*Task details:*
The answer should consist of every line in the material below that has the word "认证授权中心".

*Supplied entries:*
────────

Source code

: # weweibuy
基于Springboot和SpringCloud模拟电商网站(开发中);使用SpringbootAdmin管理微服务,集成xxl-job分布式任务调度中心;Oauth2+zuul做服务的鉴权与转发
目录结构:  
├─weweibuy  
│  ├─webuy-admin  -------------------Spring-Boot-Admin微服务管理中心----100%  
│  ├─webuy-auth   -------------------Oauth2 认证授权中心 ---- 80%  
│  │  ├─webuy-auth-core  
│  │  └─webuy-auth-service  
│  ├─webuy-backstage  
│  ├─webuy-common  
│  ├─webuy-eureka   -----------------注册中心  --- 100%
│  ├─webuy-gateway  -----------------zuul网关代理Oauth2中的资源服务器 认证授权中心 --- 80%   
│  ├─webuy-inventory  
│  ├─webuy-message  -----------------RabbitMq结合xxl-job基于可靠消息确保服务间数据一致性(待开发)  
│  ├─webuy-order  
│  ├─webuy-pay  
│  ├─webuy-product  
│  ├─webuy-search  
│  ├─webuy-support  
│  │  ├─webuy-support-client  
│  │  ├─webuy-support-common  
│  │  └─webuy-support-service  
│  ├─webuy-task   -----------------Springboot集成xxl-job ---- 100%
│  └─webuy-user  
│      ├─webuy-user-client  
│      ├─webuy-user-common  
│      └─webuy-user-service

────────

*Exercise response:*
│  ├─webuy-auth   -------------------Oauth2 认证授权中心 ---- 80%  
│  ├─webuy-gateway  -----------------zuul网关代理Oauth2中的资源服务器 认证授权中心 --- 80%   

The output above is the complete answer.